Benefits of switching from Eclipse to IntelliJ IDEA for Android development

I switched to IDEA for my android development.

  • Intellisense actually works
  • IDEA is much faster
  • The refactoring is nicely done, and the "inspections" catch a lot of places where refactoring would make sense

Things I miss:

  • The new Layout viewer from Android 3.0. I always modify the layout xml, but it's nice to be able to switch over and get an idea of what it will look like without running the app. I do load up eclipse for this reason when I do heavy layout editing.
  • Hover documentation. In intelliJ, you have to press ctrl+Q to get the javaDoc of an existing method call (vs intellisense popping up as you code).

I have used both, they aren't that different. A lot of it is just what you are used to. Personally, if you aren't having any problems with Eclipse, I would not suggest switching. There are no advantages that are worth the learning curve.


The only benefit for me: You code as fast as formula 1 :). Really. If you're used to Resharper in .NET programming, then you will code as fast as in .NET. Even faster.

Bad thing: lack of some Eclipse's tools (browse my questions for details) and it seems that Eclipse's compiler--which you can use from IntelliJ as well--is better. Because of the lack of some tools you are forced to use many 3rd party tools.

The bottom line is: if you don't have problems with Eclipse, then stick to it. I hated Eclipse's slowness and that's why I moved to IntelliJ.

EDIT 23 Jan 2013

IntelliJ has improved a lot. They now have UI visual editor, a great connection to Android SDK and at this moment I can't really think of any feature which Eclipse has and IDEA does not have. What's better, I will say again that IDEA has more features than Eclipse.

EDIT 11 Mar 2014

Again IntelliJ improved.
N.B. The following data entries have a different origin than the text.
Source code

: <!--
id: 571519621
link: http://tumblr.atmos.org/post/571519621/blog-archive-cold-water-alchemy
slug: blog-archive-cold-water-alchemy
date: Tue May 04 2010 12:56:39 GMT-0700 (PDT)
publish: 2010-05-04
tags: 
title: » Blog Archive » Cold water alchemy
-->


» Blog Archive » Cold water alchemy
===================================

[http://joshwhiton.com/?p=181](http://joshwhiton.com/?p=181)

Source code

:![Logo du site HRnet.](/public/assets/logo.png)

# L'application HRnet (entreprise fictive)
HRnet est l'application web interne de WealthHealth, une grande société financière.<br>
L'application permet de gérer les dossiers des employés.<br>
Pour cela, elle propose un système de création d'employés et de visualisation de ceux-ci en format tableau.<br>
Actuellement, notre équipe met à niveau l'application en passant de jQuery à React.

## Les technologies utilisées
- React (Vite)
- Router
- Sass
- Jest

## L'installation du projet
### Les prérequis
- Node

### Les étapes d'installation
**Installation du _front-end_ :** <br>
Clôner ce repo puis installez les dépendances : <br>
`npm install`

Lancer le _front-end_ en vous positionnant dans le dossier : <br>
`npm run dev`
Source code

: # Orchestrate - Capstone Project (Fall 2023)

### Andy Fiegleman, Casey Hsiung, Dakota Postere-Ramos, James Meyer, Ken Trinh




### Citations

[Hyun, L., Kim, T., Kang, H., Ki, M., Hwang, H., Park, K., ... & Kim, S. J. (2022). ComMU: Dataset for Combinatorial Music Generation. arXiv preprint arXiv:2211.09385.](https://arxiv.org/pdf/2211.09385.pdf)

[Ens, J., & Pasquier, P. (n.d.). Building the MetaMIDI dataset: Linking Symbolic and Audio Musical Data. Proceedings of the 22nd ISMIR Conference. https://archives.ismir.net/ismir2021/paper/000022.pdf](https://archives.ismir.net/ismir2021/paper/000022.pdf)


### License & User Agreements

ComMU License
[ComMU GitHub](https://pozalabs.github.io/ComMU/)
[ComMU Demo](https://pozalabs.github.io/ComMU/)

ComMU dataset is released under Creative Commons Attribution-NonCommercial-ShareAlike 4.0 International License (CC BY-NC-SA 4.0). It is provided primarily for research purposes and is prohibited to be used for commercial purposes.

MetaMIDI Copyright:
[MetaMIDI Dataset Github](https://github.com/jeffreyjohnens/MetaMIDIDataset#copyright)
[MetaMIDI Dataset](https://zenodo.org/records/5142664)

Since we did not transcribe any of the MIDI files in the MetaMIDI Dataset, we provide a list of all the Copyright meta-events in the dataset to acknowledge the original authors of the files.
With its visual UI editor for XML layouts and itself being used as the base for Google's Android Studio, its still the best IDE around.
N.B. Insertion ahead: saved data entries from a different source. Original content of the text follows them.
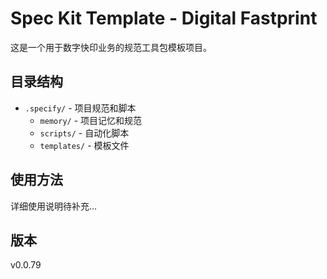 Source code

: # Spec Kit Template - Digital Fastprint

这是一个用于数字快印业务的规范工具包模板项目。

## 目录结构

- `.specify/` - 项目规范和脚本
  - `memory/` - 项目记忆和规范
  - `scripts/` - 自动化脚本
  - `templates/` - 模板文件

## 使用方法

详细使用说明待补充...

## 版本

v0.0.79

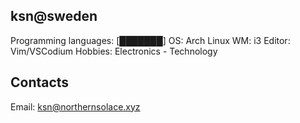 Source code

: ksn@sweden
-----------
Programming languages: [███████]
OS: Arch Linux
WM: i3
Editor: Vim/VSCodium
Hobbies: Electronics - Technology

Contacts
-----------
Email: [ksn@northernsolace.xyz](https://www.northernsolace.xyz)

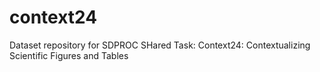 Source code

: # context24
Dataset repository for SDPROC SHared Task: Context24: Contextualizing Scientific Figures and Tables
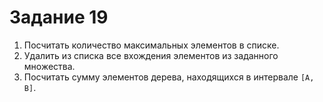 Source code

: # Задание 19
1. Посчитать количество максимальных элементов в списке.
2. Удалить из списка все вхождения элементов из заданного множества.
3. Посчитать сумму элементов дерева, находящихся в интервале `[A, B]`. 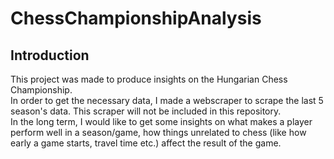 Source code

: # ChessChampionshipAnalysis

## Introduction

This project was made to produce insights on the Hungarian Chess Championship. <br>
In order to get the necessary data, I made a webscraper to scrape the last 5 season's data. This scraper will not be included in this repository. <br>
In the long term, I would like to get some insights on what makes a player perform well in a season/game, how things unrelated to chess (like how early a game starts, travel time etc.) affect the result of the game. 
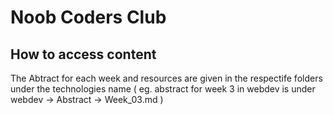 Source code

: # Noob Coders Club
## How to access content 
The Abtract for each week and resources are given in the respectife folders under the technologies name
( eg. abstract for week 3 in webdev is under webdev -> Abstract -> Week_03.md )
The only flaws for Android developer are IMHO:

  • it still does not perfectly import dependencies (libraries) so you have to fix things manually

  • it does not perfectly recognizes other projects (modules) which sometimes you have to add those modules manually

  • a support for Google Glass does not exist

All this is referring to when importing projects made in Eclipse, which happens very often to anyone working on multiple Android projects.